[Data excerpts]
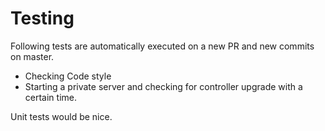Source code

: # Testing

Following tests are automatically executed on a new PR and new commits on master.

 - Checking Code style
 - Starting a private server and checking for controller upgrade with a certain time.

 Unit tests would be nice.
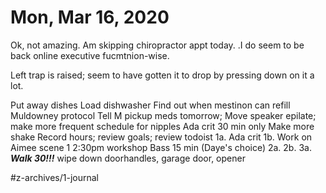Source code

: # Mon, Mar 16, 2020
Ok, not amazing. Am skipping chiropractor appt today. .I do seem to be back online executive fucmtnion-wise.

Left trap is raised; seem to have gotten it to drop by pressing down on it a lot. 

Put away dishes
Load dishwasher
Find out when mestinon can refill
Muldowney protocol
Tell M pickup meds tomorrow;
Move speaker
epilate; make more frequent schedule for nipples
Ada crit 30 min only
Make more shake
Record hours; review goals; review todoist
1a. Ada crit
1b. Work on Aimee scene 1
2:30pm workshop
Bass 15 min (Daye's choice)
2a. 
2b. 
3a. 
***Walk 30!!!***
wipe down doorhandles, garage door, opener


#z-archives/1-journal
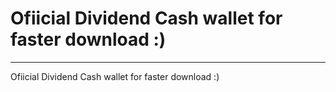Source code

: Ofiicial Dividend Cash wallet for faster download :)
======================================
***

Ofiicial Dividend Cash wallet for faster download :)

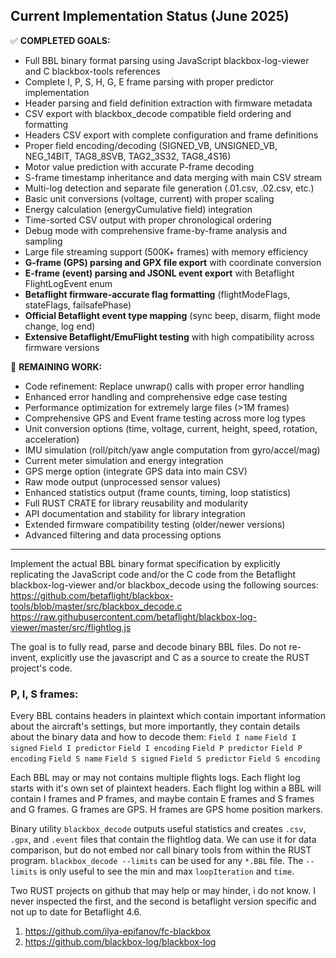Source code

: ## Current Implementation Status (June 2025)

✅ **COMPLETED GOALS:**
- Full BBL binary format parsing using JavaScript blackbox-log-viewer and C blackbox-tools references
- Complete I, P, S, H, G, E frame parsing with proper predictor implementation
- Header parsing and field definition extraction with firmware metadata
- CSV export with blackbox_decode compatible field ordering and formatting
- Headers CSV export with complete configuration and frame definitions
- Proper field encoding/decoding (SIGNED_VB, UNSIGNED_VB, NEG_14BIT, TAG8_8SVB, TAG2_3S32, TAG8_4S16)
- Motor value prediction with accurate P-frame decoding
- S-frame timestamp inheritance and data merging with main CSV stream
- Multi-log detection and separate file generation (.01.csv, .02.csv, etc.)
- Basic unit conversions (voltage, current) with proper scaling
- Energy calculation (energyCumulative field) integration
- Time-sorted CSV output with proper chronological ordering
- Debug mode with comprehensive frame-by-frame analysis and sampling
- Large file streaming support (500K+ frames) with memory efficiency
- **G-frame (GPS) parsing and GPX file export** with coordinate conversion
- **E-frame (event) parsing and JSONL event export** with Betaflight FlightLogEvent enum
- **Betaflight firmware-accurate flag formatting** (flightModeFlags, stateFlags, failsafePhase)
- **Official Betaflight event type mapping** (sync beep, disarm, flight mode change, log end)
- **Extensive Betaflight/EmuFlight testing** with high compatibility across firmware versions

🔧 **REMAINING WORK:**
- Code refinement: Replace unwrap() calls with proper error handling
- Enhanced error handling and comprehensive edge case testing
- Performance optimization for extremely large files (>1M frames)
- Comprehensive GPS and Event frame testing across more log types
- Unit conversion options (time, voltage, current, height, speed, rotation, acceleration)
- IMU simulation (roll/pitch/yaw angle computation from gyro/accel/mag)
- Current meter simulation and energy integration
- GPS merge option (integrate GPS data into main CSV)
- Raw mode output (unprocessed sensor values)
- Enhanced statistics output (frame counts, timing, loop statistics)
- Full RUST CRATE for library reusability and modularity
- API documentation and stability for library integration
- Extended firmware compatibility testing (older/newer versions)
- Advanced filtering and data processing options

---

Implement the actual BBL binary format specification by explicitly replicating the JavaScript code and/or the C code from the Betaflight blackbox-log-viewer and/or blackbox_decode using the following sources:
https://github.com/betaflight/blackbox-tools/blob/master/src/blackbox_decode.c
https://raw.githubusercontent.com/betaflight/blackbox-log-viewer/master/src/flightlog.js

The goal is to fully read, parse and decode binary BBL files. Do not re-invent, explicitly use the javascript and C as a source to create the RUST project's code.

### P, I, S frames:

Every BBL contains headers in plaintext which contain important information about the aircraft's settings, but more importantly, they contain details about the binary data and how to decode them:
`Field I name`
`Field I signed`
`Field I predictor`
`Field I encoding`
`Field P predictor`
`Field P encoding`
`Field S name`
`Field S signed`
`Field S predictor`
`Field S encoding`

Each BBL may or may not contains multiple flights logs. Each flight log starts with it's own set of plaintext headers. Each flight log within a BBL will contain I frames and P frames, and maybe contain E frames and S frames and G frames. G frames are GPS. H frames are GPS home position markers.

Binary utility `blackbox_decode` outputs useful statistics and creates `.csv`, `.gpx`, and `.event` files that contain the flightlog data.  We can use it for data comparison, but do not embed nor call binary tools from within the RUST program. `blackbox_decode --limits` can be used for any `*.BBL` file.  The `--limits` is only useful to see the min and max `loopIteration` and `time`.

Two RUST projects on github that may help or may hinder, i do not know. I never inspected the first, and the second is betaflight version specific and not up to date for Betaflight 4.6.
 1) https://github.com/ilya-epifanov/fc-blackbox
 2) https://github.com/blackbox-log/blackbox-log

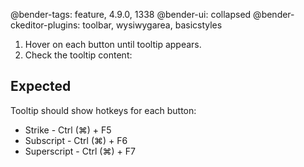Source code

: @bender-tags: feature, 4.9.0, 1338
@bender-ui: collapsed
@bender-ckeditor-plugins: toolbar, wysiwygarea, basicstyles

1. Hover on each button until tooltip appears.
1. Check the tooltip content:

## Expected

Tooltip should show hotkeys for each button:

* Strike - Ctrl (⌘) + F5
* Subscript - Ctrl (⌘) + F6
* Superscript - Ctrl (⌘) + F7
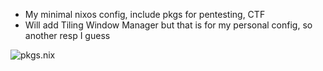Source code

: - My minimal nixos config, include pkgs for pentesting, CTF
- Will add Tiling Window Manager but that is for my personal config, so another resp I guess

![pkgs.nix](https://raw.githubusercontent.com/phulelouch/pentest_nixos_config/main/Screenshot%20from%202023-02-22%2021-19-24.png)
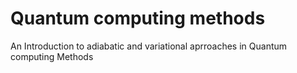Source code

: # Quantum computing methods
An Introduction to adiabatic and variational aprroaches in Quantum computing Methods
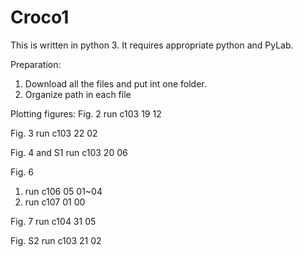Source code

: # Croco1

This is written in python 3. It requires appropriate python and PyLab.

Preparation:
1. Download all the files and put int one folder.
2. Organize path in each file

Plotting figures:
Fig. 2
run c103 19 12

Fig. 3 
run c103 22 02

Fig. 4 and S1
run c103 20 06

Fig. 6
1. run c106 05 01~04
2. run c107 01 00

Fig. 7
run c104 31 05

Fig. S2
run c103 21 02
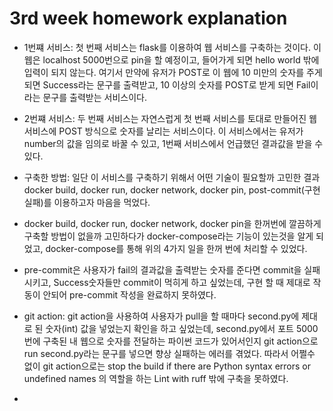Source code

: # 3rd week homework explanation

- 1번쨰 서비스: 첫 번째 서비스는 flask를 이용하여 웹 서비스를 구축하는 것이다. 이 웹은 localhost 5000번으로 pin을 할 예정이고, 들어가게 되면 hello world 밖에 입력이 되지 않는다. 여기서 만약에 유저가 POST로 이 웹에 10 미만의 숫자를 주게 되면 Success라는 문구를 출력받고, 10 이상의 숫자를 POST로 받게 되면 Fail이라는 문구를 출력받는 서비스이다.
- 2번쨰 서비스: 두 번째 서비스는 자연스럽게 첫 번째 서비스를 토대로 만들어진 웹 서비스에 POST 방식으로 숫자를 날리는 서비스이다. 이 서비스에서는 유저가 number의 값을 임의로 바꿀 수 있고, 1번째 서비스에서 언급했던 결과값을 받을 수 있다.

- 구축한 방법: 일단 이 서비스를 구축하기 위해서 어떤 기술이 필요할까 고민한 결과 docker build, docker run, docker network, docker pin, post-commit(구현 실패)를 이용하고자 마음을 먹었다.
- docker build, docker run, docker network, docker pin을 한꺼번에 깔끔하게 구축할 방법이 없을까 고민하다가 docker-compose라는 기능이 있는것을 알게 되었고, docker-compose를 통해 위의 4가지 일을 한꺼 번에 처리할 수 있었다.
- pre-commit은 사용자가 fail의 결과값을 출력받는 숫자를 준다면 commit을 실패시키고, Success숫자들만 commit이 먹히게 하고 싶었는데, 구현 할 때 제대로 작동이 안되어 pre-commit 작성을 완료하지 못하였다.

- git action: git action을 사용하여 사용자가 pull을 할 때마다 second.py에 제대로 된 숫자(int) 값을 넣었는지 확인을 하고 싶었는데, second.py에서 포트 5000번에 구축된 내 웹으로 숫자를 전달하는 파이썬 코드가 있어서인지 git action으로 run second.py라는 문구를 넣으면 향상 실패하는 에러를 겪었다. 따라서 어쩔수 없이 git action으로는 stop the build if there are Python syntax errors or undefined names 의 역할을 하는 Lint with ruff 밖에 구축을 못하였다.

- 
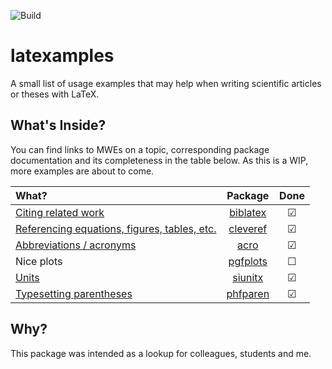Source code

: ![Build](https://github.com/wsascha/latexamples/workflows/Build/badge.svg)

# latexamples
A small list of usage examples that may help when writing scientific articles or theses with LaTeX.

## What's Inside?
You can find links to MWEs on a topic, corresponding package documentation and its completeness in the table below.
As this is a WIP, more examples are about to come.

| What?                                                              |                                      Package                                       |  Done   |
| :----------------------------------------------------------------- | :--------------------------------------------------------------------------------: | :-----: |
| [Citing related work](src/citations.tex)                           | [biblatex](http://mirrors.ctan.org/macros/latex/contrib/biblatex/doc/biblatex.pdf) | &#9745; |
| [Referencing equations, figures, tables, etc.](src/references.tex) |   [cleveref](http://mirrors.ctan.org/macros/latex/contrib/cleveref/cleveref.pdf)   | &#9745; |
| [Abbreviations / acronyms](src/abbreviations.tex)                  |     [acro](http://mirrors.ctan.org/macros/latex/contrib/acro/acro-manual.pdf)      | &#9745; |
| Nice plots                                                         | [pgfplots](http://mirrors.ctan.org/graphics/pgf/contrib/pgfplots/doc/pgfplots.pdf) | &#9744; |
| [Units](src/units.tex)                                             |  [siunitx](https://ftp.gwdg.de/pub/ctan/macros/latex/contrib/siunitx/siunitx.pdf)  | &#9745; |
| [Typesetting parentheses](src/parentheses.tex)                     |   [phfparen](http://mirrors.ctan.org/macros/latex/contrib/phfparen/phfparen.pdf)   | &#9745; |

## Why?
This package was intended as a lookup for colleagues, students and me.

WHAT TO PRODUCE: Across the entries above, find the lines with the string "using" and copy them.

RESPONSE AREA:
- Full BBL binary format parsing using JavaScript blackbox-log-viewer and C blackbox-tools references
Implement the actual BBL binary format specification by explicitly replicating the JavaScript code and/or the C code from the Betaflight blackbox-log-viewer and/or blackbox_decode using the following sources:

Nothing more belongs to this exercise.